### WHAT IS BEING ASKED:
Return every line of the data that contains the string "stockfish".

----

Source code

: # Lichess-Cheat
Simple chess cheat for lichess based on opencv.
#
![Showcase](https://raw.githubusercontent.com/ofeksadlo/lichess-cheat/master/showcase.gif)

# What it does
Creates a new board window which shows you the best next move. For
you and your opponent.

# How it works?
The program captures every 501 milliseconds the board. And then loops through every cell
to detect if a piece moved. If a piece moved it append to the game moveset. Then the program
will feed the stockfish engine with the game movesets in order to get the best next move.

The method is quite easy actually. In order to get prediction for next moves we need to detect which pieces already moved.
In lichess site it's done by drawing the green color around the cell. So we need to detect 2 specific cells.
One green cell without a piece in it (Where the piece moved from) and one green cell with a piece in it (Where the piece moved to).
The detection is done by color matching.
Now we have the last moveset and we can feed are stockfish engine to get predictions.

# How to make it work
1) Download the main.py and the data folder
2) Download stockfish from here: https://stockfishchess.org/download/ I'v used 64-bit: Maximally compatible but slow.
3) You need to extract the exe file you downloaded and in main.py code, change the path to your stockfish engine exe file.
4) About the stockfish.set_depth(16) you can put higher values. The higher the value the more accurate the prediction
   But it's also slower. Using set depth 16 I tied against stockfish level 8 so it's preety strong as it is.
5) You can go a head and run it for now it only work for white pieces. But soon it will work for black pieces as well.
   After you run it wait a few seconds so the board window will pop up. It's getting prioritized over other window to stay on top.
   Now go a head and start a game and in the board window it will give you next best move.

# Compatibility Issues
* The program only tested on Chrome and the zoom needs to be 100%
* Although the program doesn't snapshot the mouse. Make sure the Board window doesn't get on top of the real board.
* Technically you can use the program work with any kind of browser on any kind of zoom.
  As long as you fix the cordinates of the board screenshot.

----

### TASK ANSWER:
will feed the stockfish engine with the game movesets in order to get the best next move.
Now we have the last moveset and we can feed are stockfish engine to get predictions.
2) Download stockfish from here: https://stockfishchess.org/download/ I'v used 64-bit: Maximally compatible but slow.
3) You need to extract the exe file you downloaded and in main.py code, change the path to your stockfish engine exe file.
4) About the stockfish.set_depth(16) you can put higher values. The higher the value the more accurate the prediction
   But it's also slower. Using set depth 16 I tied against stockfish level 8 so it's preety strong as it is.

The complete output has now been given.